Shang-Jin Wei is the N. T. Wang Professor of Chinese Business and Economy and Professor of Finance and Economics at Columbia Business School. At Columbia University, Wei is also affiliated with the School of International and Public Affairs and the Weatherhead East Asian Institute. His research covers international finance, trade, macroeconomics, and China, and he writes and speaks frequently in the area of U.S.-China economic integration and other international finance and trade issues.

==Education==
Wei received his bachelor's degree from Fudan University and master's from the Pennsylvania State University in 1986 and 1988 respectively. He received an M.S. in business administration (finance) and his Ph.D. in economics from University of California, Berkeley in 1991 and 1992, respectively.

==Career as an economist==
Wei was an associate professor of public policy at Harvard University, the New Century Chair in Trade and International Economics at the Brookings Institution. He was the International Monetary Fund's Chief of Mission to Myanmar in 2004, and later the assistant director of the Research Department and chief of the Trade and Investment Division, and adviser at the World Bank.
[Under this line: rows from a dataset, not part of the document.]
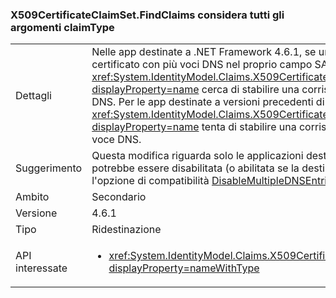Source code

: ### <a name="x509certificateclaimsetfindclaims-considers-all-claimtypes"></a>X509CertificateClaimSet.FindClaims considera tutti gli argomenti claimType

|   |   |
|---|---|
|Dettagli|Nelle app destinate a .NET Framework 4.6.1, se un set di attestazioni X509 viene inizializzato da un certificato con più voci DNS nel proprio campo SAN, il metodo <xref:System.IdentityModel.Claims.X509CertificateClaimSet.FindClaims(System.String,System.String)?displayProperty=name> cerca di stabilire una corrispondenza con l'argomento claimType con tutte le voci DNS. Per le app destinate a versioni precedenti di .NET Framework, il metodo <xref:System.IdentityModel.Claims.X509CertificateClaimSet.FindClaims(System.String,System.String)?displayProperty=name> tenta di stabilire una corrispondenza con l'argomento claimType solo con l'ultima voce DNS.|
|Suggerimento|Questa modifica riguarda solo le applicazioni destinate a .NET Framework 4.6.1. Questa modifica potrebbe essere disabilitata (o abilitata se la destinazione è una versione precedente alla 4.6.1) con l'opzione di compatibilità [DisableMultipleDNSEntries](~/docs/framework/migration-guide/mitigation-x509certificateclaimset-findclaims-method.md#mitigation).|
|Ambito|Secondario|
|Versione|4.6.1|
|Tipo|Ridestinazione|
|API interessate|<ul><li><xref:System.IdentityModel.Claims.X509CertificateClaimSet.FindClaims(System.String,System.String)?displayProperty=nameWithType></li></ul>|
In 2007 Wei joined the faculty of Columbia Business School, where he is the director of the Jerome A. Chazen Institute of International Business and the director of the Working Group on the Chinese Economy. He is also Research Associate at the National Bureau of Economic Research and Research Fellow at the Center for Economic Policy Research in Europe.

Wei has been a consultant to the U.S. Board of Governors of the Federal Reserve System, United Nations Economic Commission on Europe, United Nations Development Program, the Asian Development Bank, and private companies such as PricewaterhouseCoopers.

In 2014, Wei became Chief Economist of the Asian Development Bank.

==Publications==
He has published in the Journal of Political Economy, Quarterly Journal of Economics, The Economic Journal, American Economic Review, The Journal of Finance, Journal of Financial Economics, Review of Financial Studies, Review of Economics and Statistics, Journal of International Economics, European Economic Review, Canadian Journal of Economics, and Journal of Development Economics. He is the author, co-author, or co-editor of China's Evolving Role in the World Trade, with R. Feenstra (University of Chicago Press, 2010); The Globalization of the Chinese Economy, with J. Wen and H. Zhou (Edward Elgar, 2002); Economic Globalization: Finance, Trade and Policy Reforms (Beijing University Press, 2000); and Regional Trading Blocs in the World Economic System, with J. A. Frankel and E. Stein (Peterson Institute for International Economics, 1997). He has been quoted in The New York Times, Los Angeles Times and Wall Street Journal.

==Selected publications==
- Wei, Shang-Jin, and Robert Feenstra (2010). China's Growing Role in World Trade. Chicago: University of Chicago Press.
- Wei, Shang-Jin, Guanzhong James Wen, and Huizhong Zhou, eds. (2002). The Globalization of the Chinese Economy. Cheltenham: Edward Elgar Publishing.